Reputation: 24131
I am using TensorFlow 1.9, on an NVIDIA GPU with 3 GB of memory. The size of my minibatch is 100 MB. Therefore, I could potentially fit multiple minibatches on my GPU at the same time. So my question is about whether this is possible and whether it is standard practice.
For example, when I train my TensorFlow model, I run something like this on every epoch:
loss_sum = 0
for batch_num in range(num_batches):
batch_inputs = get_batch_inputs()
batch_labels = get_batch_labels()
batch_loss, _ = sess.run([loss_op, train_op], feed_dict={inputs: batch_inputs, labels: batch_labels})
loss_sum += batch_loss
loss = batch_loss / num_batches
This iterates over my minibatches and performs one weight update per minibatch. But the size of image_data
and label_data
is only 100 MB, so the majority of the GPU is not being used.
One option would be to just increase the minibatch size so that the minibatch is closer to the 3 GB GPU capacity. However, I want to keep the same small minibatch size to help with optimisation.
So the other option might be to send multiple minibatches through the GPU in parallel, and perform one weight update per minibatch.
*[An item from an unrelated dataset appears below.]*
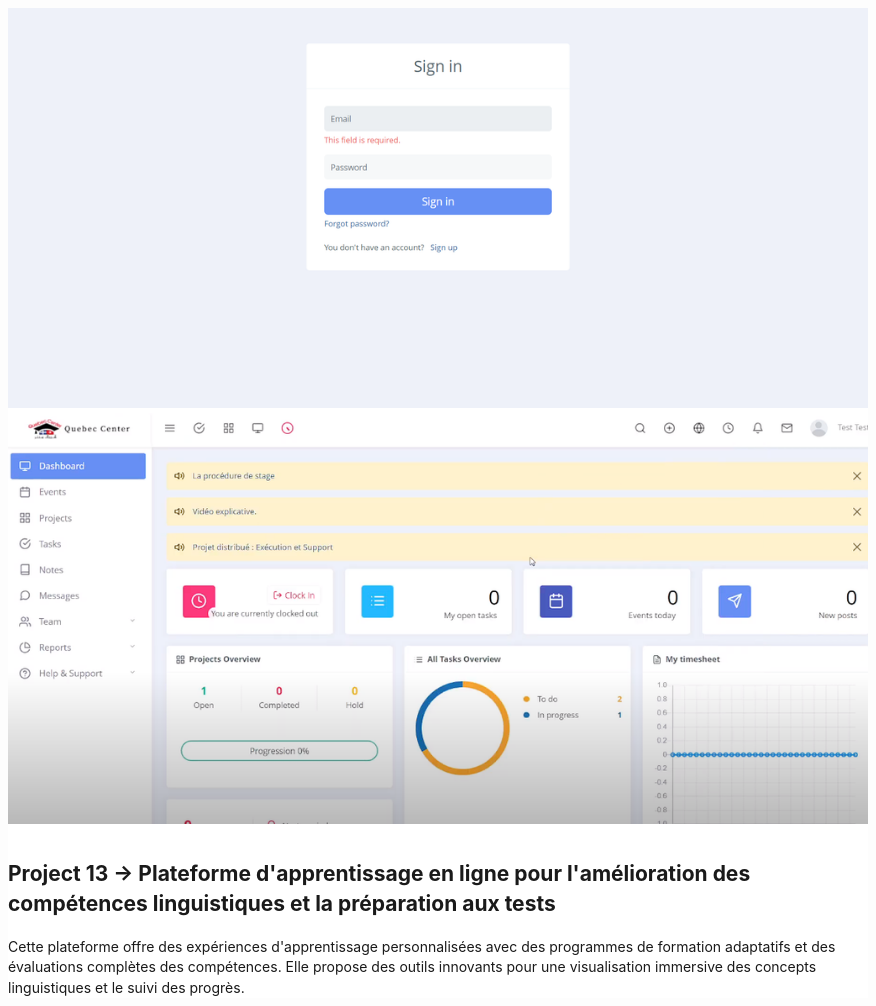 ![Project 4.1](projet4(img1).png)
![Project 4.2](projet4(img2).png)


## Project 13 -> Plateforme d'apprentissage en ligne pour l'amélioration des compétences linguistiques et la préparation aux tests
Cette plateforme offre des expériences d'apprentissage personnalisées avec des programmes de formation adaptatifs et des évaluations complètes des compétences. Elle propose des outils innovants pour une visualisation immersive des concepts linguistiques et le suivi des progrès.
Being able to send the minibatches in parallel would significantly reduce the training time.
Is this possible and recommended?
Upvotes: 4
Views: 1688
Reputation: 11333
Thought I might point out that, arbitrarily making the batch size large (when you have large amounts of memory) can be bad sometimes in terms of the generalization of your model.
Reference:
Train longer, generalize better
On Large-Batch Training for Deep Learning.
Upvotes: 0
Reputation: 11817
The goal of the Mini Batch approach is to update the weights of your network after each batch is processed and use the updated weights in the next mini-batch. If you do some clever tricks and batch several mini-batches they would effectively use the same old weights.
The only potential benefit I can see is if the model works better with bigger mini-batches, e.g. big_batches * more_epochs
is better than mini_batches * less_epochs
. I don't remember the theory behind Mini Batch Gradient Descent but I remember there is a reason you should use mini batches instead of the whole training set for each iteration. On the other hand, the mini batch size is a hyperparameter
that has to be tuned anyway, so it's probably worth fiddling it a bit.
Upvotes: 5